---------- DATA ----------

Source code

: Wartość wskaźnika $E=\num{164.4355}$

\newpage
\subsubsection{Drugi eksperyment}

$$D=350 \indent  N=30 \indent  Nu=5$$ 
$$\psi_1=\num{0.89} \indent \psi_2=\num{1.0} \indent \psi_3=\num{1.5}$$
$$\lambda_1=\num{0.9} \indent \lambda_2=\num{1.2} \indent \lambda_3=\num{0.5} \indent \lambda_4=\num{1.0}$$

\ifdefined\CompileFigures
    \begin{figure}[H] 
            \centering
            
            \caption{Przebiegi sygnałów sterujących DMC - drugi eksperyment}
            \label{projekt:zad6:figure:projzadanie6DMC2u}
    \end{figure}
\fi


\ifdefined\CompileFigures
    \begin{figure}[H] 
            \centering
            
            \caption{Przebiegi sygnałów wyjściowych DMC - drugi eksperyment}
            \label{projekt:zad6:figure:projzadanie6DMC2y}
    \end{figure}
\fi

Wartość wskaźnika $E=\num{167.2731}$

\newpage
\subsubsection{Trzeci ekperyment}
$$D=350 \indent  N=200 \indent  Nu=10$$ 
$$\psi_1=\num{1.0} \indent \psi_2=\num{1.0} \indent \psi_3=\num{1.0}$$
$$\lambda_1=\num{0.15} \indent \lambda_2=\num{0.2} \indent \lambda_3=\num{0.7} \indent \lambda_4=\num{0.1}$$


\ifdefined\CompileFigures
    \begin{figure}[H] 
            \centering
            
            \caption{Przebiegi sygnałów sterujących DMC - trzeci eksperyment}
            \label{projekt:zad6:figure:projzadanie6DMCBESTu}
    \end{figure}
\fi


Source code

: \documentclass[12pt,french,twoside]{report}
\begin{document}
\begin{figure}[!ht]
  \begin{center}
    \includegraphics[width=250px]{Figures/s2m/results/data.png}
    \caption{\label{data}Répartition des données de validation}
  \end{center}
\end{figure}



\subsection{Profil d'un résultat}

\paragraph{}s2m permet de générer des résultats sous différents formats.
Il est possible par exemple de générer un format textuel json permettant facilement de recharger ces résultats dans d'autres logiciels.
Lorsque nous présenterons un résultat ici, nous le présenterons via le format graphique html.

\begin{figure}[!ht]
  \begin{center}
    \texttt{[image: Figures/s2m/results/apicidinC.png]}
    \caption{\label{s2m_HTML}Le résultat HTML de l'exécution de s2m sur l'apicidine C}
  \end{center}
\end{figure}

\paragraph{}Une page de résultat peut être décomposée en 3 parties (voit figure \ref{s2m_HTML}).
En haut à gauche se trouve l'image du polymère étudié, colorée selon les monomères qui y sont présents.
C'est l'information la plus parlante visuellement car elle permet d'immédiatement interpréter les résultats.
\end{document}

----------

• [TASK BRIEF]
Transcribe each entry exactly.

• [RESPONSE AREA]
Source code

: Wartość wskaźnika $E=\num{164.4355}$

\newpage
\subsubsection{Drugi eksperyment}

$$D=350 \indent  N=30 \indent  Nu=5$$ 
$$\psi_1=\num{0.89} \indent \psi_2=\num{1.0} \indent \psi_3=\num{1.5}$$
$$\lambda_1=\num{0.9} \indent \lambda_2=\num{1.2} \indent \lambda_3=\num{0.5} \indent \lambda_4=\num{1.0}$$

\ifdefined\CompileFigures
    \begin{figure}[H] 
            \centering
            
            \caption{Przebiegi sygnałów sterujących DMC - drugi eksperyment}
            \label{projekt:zad6:figure:projzadanie6DMC2u}
    \end{figure}
\fi


\ifdefined\CompileFigures
    \begin{figure}[H] 
            \centering
            
            \caption{Przebiegi sygnałów wyjściowych DMC - drugi eksperyment}
            \label{projekt:zad6:figure:projzadanie6DMC2y}
    \end{figure}
\fi

Wartość wskaźnika $E=\num{167.2731}$

\newpage
\subsubsection{Trzeci ekperyment}
$$D=350 \indent  N=200 \indent  Nu=10$$ 
$$\psi_1=\num{1.0} \indent \psi_2=\num{1.0} \indent \psi_3=\num{1.0}$$
$$\lambda_1=\num{0.15} \indent \lambda_2=\num{0.2} \indent \lambda_3=\num{0.7} \indent \lambda_4=\num{0.1}$$


\ifdefined\CompileFigures
    \begin{figure}[H] 
            \centering
            
            \caption{Przebiegi sygnałów sterujących DMC - trzeci eksperyment}
            \label{projekt:zad6:figure:projzadanie6DMCBESTu}
    \end{figure}
\fi


Source code

: \documentclass[12pt,french,twoside]{report}
\begin{document}
\begin{figure}[!ht]
  \begin{center}
    \includegraphics[width=250px]{Figures/s2m/results/data.png}
    \caption{\label{data}Répartition des données de validation}
  \end{center}
\end{figure}



\subsection{Profil d'un résultat}

\paragraph{}s2m permet de générer des résultats sous différents formats.
Il est possible par exemple de générer un format textuel json permettant facilement de recharger ces résultats dans d'autres logiciels.
Lorsque nous présenterons un résultat ici, nous le présenterons via le format graphique html.

\begin{figure}[!ht]
  \begin{center}
    \texttt{[image: Figures/s2m/results/apicidinC.png]}
    \caption{\label{s2m_HTML}Le résultat HTML de l'exécution de s2m sur l'apicidine C}
  \end{center}
\end{figure}

\paragraph{}Une page de résultat peut être décomposée en 3 parties (voit figure \ref{s2m_HTML}).
En haut à gauche se trouve l'image du polymère étudié, colorée selon les monomères qui y sont présents.
C'est l'information la plus parlante visuellement car elle permet d'immédiatement interpréter les résultats.
\end{document}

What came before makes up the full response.